• TASK REQUIREMENTS
Images are to be left out when the records below are printed word for word.

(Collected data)
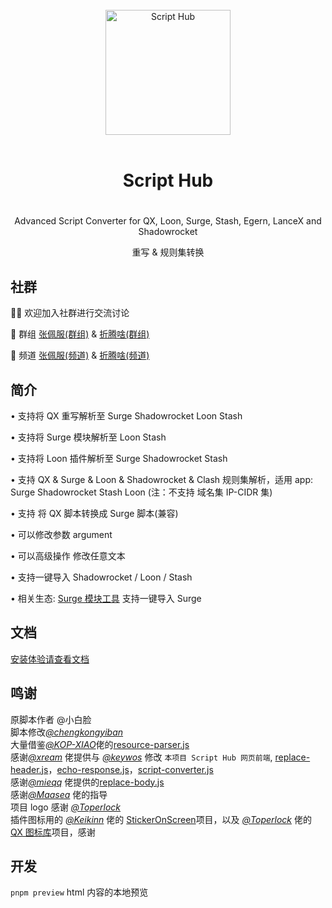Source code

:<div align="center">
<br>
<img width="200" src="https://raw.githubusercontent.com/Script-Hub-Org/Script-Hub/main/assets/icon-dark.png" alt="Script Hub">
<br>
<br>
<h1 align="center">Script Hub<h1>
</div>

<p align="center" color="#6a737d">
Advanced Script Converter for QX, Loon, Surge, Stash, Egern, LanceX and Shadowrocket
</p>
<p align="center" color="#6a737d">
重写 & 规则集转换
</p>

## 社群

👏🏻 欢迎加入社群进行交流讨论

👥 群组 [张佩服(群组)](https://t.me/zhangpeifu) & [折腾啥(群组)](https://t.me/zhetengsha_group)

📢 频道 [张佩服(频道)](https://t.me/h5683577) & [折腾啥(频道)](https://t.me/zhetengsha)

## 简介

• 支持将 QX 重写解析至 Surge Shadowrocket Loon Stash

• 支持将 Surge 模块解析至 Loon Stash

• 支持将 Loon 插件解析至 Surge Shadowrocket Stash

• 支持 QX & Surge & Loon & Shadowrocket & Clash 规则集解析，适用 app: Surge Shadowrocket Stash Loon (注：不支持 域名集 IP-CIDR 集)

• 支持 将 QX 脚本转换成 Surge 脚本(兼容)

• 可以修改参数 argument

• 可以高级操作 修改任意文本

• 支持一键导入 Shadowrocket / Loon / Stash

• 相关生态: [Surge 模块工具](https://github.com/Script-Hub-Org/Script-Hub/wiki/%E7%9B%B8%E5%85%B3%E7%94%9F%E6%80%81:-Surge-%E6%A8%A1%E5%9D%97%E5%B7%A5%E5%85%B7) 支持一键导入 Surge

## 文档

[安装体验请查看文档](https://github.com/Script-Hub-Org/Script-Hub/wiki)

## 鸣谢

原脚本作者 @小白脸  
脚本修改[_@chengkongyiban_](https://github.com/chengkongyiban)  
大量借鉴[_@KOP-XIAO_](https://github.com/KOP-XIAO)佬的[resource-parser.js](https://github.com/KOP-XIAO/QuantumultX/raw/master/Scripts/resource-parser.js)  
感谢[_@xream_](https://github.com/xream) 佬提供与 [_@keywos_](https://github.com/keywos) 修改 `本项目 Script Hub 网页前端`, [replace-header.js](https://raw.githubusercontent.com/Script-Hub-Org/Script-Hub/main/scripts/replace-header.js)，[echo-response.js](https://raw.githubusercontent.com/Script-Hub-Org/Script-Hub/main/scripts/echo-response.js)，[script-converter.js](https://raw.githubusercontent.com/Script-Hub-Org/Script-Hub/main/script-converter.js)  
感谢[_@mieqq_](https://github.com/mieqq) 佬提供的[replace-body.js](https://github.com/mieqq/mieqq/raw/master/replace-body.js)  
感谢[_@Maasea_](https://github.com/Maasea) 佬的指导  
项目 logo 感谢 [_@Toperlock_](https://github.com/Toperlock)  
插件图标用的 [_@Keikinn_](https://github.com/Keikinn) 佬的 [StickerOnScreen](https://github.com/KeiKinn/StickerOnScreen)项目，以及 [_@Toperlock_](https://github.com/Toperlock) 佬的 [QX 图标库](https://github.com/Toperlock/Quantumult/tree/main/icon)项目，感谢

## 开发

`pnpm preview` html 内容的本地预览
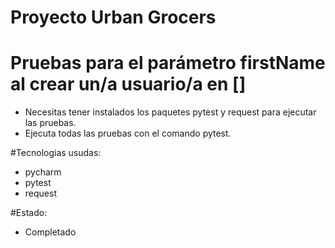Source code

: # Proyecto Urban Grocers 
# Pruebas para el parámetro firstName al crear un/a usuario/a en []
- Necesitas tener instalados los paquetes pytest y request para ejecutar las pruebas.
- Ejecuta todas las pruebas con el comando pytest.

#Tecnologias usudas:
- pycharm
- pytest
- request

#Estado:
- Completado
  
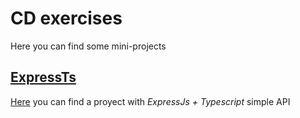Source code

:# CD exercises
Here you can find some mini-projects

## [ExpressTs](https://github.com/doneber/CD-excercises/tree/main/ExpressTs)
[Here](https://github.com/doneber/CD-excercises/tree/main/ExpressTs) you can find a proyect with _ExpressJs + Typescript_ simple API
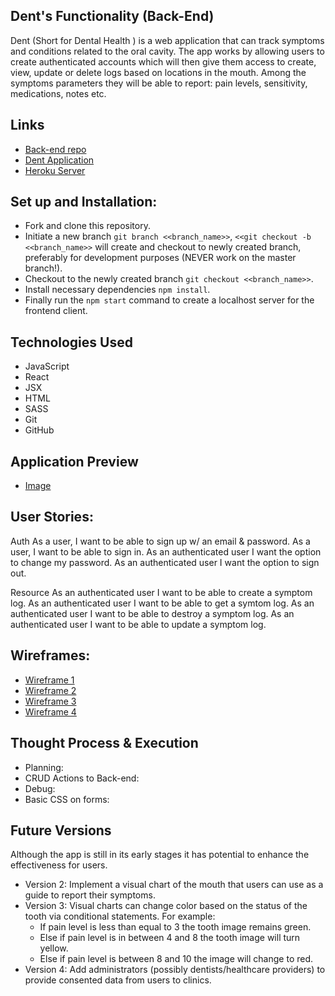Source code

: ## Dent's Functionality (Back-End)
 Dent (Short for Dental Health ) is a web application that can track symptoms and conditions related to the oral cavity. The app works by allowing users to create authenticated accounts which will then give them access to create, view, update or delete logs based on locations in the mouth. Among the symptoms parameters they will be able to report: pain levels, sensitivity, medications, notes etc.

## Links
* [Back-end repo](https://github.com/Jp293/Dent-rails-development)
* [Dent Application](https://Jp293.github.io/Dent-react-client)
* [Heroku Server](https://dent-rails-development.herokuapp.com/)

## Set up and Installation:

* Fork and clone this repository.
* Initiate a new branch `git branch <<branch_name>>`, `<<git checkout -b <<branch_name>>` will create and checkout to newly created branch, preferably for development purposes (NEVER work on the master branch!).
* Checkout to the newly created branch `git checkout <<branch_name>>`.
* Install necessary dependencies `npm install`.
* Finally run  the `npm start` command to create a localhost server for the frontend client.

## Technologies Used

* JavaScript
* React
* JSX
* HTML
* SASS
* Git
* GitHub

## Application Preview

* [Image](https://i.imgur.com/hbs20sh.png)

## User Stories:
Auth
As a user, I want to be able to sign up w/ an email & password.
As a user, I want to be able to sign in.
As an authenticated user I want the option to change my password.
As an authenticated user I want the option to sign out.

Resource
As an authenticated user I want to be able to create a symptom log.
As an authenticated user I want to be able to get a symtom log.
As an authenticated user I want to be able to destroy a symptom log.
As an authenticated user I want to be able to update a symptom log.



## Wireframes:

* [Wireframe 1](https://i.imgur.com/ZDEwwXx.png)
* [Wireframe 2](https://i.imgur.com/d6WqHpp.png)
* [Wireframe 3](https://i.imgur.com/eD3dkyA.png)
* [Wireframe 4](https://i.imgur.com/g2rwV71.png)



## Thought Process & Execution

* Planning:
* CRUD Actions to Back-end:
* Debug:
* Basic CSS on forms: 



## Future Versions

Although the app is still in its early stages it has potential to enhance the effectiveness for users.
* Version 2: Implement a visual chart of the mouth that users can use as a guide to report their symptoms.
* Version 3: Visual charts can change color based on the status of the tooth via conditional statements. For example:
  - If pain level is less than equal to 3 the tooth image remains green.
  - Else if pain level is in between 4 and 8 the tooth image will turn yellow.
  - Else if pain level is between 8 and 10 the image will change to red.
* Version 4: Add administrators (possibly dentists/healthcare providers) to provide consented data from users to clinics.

• WRITTEN SOLUTION
Source code

:<div align="center">
<br>
<img width="200" src="https://raw.githubusercontent.com/Script-Hub-Org/Script-Hub/main/assets/icon-dark.png" alt="Script Hub">
<br>
<br>
<h1 align="center">Script Hub<h1>
</div>

<p align="center" color="#6a737d">
Advanced Script Converter for QX, Loon, Surge, Stash, Egern, LanceX and Shadowrocket
</p>
<p align="center" color="#6a737d">
重写 & 规则集转换
</p>

## 社群

👏🏻 欢迎加入社群进行交流讨论

👥 群组 [张佩服(群组)](https://t.me/zhangpeifu) & [折腾啥(群组)](https://t.me/zhetengsha_group)

📢 频道 [张佩服(频道)](https://t.me/h5683577) & [折腾啥(频道)](https://t.me/zhetengsha)

## 简介

• 支持将 QX 重写解析至 Surge Shadowrocket Loon Stash

• 支持将 Surge 模块解析至 Loon Stash

• 支持将 Loon 插件解析至 Surge Shadowrocket Stash

• 支持 QX & Surge & Loon & Shadowrocket & Clash 规则集解析，适用 app: Surge Shadowrocket Stash Loon (注：不支持 域名集 IP-CIDR 集)

• 支持 将 QX 脚本转换成 Surge 脚本(兼容)

• 可以修改参数 argument

• 可以高级操作 修改任意文本

• 支持一键导入 Shadowrocket / Loon / Stash

• 相关生态: [Surge 模块工具](https://github.com/Script-Hub-Org/Script-Hub/wiki/%E7%9B%B8%E5%85%B3%E7%94%9F%E6%80%81:-Surge-%E6%A8%A1%E5%9D%97%E5%B7%A5%E5%85%B7) 支持一键导入 Surge

## 文档

[安装体验请查看文档](https://github.com/Script-Hub-Org/Script-Hub/wiki)

## 鸣谢

原脚本作者 @小白脸  
脚本修改[_@chengkongyiban_](https://github.com/chengkongyiban)  
大量借鉴[_@KOP-XIAO_](https://github.com/KOP-XIAO)佬的[resource-parser.js](https://github.com/KOP-XIAO/QuantumultX/raw/master/Scripts/resource-parser.js)  
感谢[_@xream_](https://github.com/xream) 佬提供与 [_@keywos_](https://github.com/keywos) 修改 `本项目 Script Hub 网页前端`, [replace-header.js](https://raw.githubusercontent.com/Script-Hub-Org/Script-Hub/main/scripts/replace-header.js)，[echo-response.js](https://raw.githubusercontent.com/Script-Hub-Org/Script-Hub/main/scripts/echo-response.js)，[script-converter.js](https://raw.githubusercontent.com/Script-Hub-Org/Script-Hub/main/script-converter.js)  
感谢[_@mieqq_](https://github.com/mieqq) 佬提供的[replace-body.js](https://github.com/mieqq/mieqq/raw/master/replace-body.js)  
感谢[_@Maasea_](https://github.com/Maasea) 佬的指导  
项目 logo 感谢 [_@Toperlock_](https://github.com/Toperlock)  
插件图标用的 [_@Keikinn_](https://github.com/Keikinn) 佬的 [StickerOnScreen](https://github.com/KeiKinn/StickerOnScreen)项目，以及 [_@Toperlock_](https://github.com/Toperlock) 佬的 [QX 图标库](https://github.com/Toperlock/Quantumult/tree/main/icon)项目，感谢

## 开发

`pnpm preview` html 内容的本地预览
Source code

: # Proyecto Urban Grocers 
# Pruebas para el parámetro firstName al crear un/a usuario/a en []
- Necesitas tener instalados los paquetes pytest y request para ejecutar las pruebas.
- Ejecuta todas las pruebas con el comando pytest.

#Tecnologias usudas:
- pycharm
- pytest
- request

#Estado:
- Completado
  
Source code

:# CD exercises
Here you can find some mini-projects

## [ExpressTs](https://github.com/doneber/CD-excercises/tree/main/ExpressTs)
[Here](https://github.com/doneber/CD-excercises/tree/main/ExpressTs) you can find a proyect with _ExpressJs + Typescript_ simple API
Source code

: ## Dent's Functionality (Back-End)
 Dent (Short for Dental Health ) is a web application that can track symptoms and conditions related to the oral cavity. The app works by allowing users to create authenticated accounts which will then give them access to create, view, update or delete logs based on locations in the mouth. Among the symptoms parameters they will be able to report: pain levels, sensitivity, medications, notes etc.

## Links
* [Back-end repo](https://github.com/Jp293/Dent-rails-development)
* [Dent Application](https://Jp293.github.io/Dent-react-client)
* [Heroku Server](https://dent-rails-development.herokuapp.com/)

## Set up and Installation:

* Fork and clone this repository.
* Initiate a new branch `git branch <<branch_name>>`, `<<git checkout -b <<branch_name>>` will create and checkout to newly created branch, preferably for development purposes (NEVER work on the master branch!).
* Checkout to the newly created branch `git checkout <<branch_name>>`.
* Install necessary dependencies `npm install`.
* Finally run  the `npm start` command to create a localhost server for the frontend client.

## Technologies Used

* JavaScript
* React
* JSX
* HTML
* SASS
* Git
* GitHub

## Application Preview

* [Image](https://i.imgur.com/hbs20sh.png)

## User Stories:
Auth
As a user, I want to be able to sign up w/ an email & password.
As a user, I want to be able to sign in.
As an authenticated user I want the option to change my password.
As an authenticated user I want the option to sign out.

Resource
As an authenticated user I want to be able to create a symptom log.
As an authenticated user I want to be able to get a symtom log.
As an authenticated user I want to be able to destroy a symptom log.
As an authenticated user I want to be able to update a symptom log.



## Wireframes:

* [Wireframe 1](https://i.imgur.com/ZDEwwXx.png)
* [Wireframe 2](https://i.imgur.com/d6WqHpp.png)
* [Wireframe 3](https://i.imgur.com/eD3dkyA.png)
* [Wireframe 4](https://i.imgur.com/g2rwV71.png)



## Thought Process & Execution

* Planning:
* CRUD Actions to Back-end:
* Debug:
* Basic CSS on forms: 



## Future Versions

Although the app is still in its early stages it has potential to enhance the effectiveness for users.
* Version 2: Implement a visual chart of the mouth that users can use as a guide to report their symptoms.
* Version 3: Visual charts can change color based on the status of the tooth via conditional statements. For example:
  - If pain level is less than equal to 3 the tooth image remains green.
  - Else if pain level is in between 4 and 8 the tooth image will turn yellow.
  - Else if pain level is between 8 and 10 the image will change to red.
* Version 4: Add administrators (possibly dentists/healthcare providers) to provide consented data from users to clinics.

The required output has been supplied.